EXERCISE OBJECTIVE —
Pull out every line below that contains the word "basic".

SUPPLIED RECORDS section start

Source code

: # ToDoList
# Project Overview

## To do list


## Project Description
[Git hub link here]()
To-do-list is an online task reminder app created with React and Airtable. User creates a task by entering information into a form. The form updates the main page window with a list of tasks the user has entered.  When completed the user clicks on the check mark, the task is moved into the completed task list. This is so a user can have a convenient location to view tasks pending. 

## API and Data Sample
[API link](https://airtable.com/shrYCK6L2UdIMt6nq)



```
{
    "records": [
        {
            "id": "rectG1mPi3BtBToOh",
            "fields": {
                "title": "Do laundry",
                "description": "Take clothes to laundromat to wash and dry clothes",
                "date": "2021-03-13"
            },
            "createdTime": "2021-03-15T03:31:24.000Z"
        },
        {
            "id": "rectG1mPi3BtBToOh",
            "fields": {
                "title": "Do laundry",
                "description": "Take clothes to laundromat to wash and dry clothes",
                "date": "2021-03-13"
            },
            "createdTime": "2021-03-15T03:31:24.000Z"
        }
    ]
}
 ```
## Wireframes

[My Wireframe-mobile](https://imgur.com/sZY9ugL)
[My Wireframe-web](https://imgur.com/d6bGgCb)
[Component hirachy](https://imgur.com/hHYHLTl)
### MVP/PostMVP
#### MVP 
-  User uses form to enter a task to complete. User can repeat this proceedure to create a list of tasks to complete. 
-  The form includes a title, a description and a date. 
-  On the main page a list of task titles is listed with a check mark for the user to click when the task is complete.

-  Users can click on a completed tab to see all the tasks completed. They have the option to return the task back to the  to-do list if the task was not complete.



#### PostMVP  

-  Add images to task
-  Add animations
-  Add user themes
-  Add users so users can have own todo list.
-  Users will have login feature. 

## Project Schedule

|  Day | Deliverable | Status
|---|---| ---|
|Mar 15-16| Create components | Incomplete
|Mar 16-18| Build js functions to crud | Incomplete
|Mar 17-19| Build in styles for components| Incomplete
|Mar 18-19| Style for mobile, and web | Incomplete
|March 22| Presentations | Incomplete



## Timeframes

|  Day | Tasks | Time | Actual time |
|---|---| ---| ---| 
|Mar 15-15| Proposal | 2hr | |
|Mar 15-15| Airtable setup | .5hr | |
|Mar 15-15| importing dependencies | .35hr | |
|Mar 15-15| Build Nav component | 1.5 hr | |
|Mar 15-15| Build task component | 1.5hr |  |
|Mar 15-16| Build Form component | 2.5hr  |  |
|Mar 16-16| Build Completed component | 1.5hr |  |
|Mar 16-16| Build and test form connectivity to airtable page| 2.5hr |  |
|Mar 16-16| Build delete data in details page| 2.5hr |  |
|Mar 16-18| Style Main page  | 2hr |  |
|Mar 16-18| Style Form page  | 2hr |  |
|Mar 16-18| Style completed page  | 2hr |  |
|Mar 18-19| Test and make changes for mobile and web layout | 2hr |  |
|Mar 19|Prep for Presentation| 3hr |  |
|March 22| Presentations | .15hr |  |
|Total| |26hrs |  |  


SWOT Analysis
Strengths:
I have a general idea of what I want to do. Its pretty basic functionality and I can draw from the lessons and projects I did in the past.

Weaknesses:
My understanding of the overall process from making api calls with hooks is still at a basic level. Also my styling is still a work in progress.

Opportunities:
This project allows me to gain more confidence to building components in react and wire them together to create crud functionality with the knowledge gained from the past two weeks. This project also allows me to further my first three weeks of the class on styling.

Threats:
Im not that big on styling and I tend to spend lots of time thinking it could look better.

SUPPLIED RECORDS section end

WRITTEN REPLY —
I have a general idea of what I want to do. Its pretty basic functionality and I can draw from the lessons and projects I did in the past.
My understanding of the overall process from making api calls with hooks is still at a basic level. Also my styling is still a work in progress.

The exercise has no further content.